Not a number theorist, but the wikipedia reads ok for me, so I’ll give an attempt. Answer based on the AMS’s Translated Math Monographs 240, by Kazuya Kato et. al…
A sample of the questions class field theory wants to address: a) Which primes p are the sum of 2 squares, p=a^{2} + b^{2}?
b) What about other formulae, say eg p=a^{2} +2b^{2}?
c) Consider a Galois extension. Take a prime ideal P in the smaller ring. For which primes does this ideal factor when we look at the larger ring?
d) When is the factorization square free (unramified)?
e) What’s the smallest cyclotomic extension that contains sqrt(M) for a given M?
If we look at the integers, you may already know the answers to several of these! And they all have something kinda magic in common.

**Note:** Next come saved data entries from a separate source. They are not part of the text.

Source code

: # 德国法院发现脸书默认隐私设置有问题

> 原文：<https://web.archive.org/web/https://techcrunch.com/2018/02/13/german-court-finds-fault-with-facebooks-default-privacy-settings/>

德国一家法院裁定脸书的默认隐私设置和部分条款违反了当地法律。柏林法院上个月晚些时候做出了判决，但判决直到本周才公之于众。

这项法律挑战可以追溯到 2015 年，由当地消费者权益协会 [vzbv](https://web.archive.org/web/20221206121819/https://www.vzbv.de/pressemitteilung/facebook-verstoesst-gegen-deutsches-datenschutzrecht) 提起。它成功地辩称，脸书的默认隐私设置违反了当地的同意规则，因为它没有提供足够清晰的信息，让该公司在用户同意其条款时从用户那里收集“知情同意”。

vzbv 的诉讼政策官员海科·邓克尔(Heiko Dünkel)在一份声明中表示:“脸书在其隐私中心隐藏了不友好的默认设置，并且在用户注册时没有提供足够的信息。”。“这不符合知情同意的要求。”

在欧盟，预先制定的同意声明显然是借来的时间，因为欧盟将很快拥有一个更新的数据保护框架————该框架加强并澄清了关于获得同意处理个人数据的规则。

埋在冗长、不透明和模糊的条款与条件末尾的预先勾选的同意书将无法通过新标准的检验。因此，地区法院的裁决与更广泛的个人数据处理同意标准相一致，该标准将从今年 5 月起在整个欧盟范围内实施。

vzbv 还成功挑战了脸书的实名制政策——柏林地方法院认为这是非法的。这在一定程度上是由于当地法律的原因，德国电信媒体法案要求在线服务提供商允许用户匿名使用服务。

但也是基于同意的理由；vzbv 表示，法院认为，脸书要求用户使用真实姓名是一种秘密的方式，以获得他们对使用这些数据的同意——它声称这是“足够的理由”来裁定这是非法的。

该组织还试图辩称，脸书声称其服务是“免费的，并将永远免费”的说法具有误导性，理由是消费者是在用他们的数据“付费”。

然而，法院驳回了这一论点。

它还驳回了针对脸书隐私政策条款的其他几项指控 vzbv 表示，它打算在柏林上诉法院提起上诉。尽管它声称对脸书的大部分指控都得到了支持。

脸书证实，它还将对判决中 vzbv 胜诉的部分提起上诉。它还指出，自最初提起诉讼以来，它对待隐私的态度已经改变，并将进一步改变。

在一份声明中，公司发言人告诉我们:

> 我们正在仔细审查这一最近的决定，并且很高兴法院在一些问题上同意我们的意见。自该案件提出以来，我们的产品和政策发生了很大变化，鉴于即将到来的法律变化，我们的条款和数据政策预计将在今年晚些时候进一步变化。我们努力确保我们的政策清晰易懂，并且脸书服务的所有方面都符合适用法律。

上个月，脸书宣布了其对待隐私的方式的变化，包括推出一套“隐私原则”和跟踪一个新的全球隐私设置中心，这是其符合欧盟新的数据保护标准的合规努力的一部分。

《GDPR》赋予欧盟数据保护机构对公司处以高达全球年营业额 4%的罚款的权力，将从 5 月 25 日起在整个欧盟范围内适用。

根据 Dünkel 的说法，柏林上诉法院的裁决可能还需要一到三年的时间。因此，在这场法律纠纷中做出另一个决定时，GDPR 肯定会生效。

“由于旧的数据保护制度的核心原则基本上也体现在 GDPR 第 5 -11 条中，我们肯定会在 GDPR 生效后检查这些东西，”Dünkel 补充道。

For (a), for example, the primes that are the sum of 2 squares are exactly those with p = 1 mod 4. For example, 5=2^2 + 1^2, yet 7 cannot be written as a sum of two squares. The answer to question (b) is similar! We can do it exactly when p=1,3 mod 8.
For ( c ), for concreteness let’s take the extension of the rationals Q to the rationals with a square root of -3, Q(sqrt(-3)). The prime ideal (7) factors as (7, 1-sqrt(-3)) (7, 1+sqrt(-3)) (a product of two distinct prime ideals; unramified), as do the ideals (13), (19), (31), and (37). But (5), (11), (17), (23) and (29) all don’t. Perhaps you notice a pattern: p=1 mod 3 ? factors. p=2 mod 3? doesn’t. There’s also a unique ramified prime, (3) = (sqrt(-3))^2. There will generally only be a finite number of ramified primes. Do a dozen more examples and you’ll notice a spooky pattern: the ramified primes seem to show up in the modulus (in this example, 3 was ramified and the factorization pattern works mod 3. If 7 and 23 are ramified, the factorization cases will work modulo 7*23=161). [Quadratic extensions are not special btw; the factorization of (p) in Q(zeta_5) (Q with a 5th root of 1) depends on p mod 5.]
On the face of it, why would modular arithmetic be the relevant condition? And why does the modulus seem to care about ramification?
A major result of Galois theory is that there’s a correspondence between subgroups of (Z/NZ)^* (integers modulo N under multiplication) and intermediate field extensions between Q and a cyclotomic extension Q(zeta_N). Prime ideal ramification and factoring can be stated in terms of this correspondence. Further, they show that every finite abelian extension of Q lives inside some Q(zeta_N). This result lets us explain all of (a)-(e). Generalizing it is one of the big motivations of class field theory. If we start not with Q, but with say Q(sqrt(-3)), what still holds? What is the right generalization of cyclotomic extensions and (Z/NZ)^*?
My understanding is that this program is quite successful. There’s a replacement for both that’s only somewhat more technical/tedious, and that gives similar results. One of the bigger successes is generalizing ‘reciprocity’ laws (the quadratic case is often taught in undergrad number theory; it’s about the surprising fact that p is a square mod q depends on if q is a square mod p).
Mm I don’t know, but it makes me want a cigarette.
I found the wikipedia article mostly incomprehensible but it says a few things. You are probably better off asking on MSE or Reddit, sorry to say. Wikipedia’s math reference desk has slowed down a lot in recent years though that’s possibly another place to try.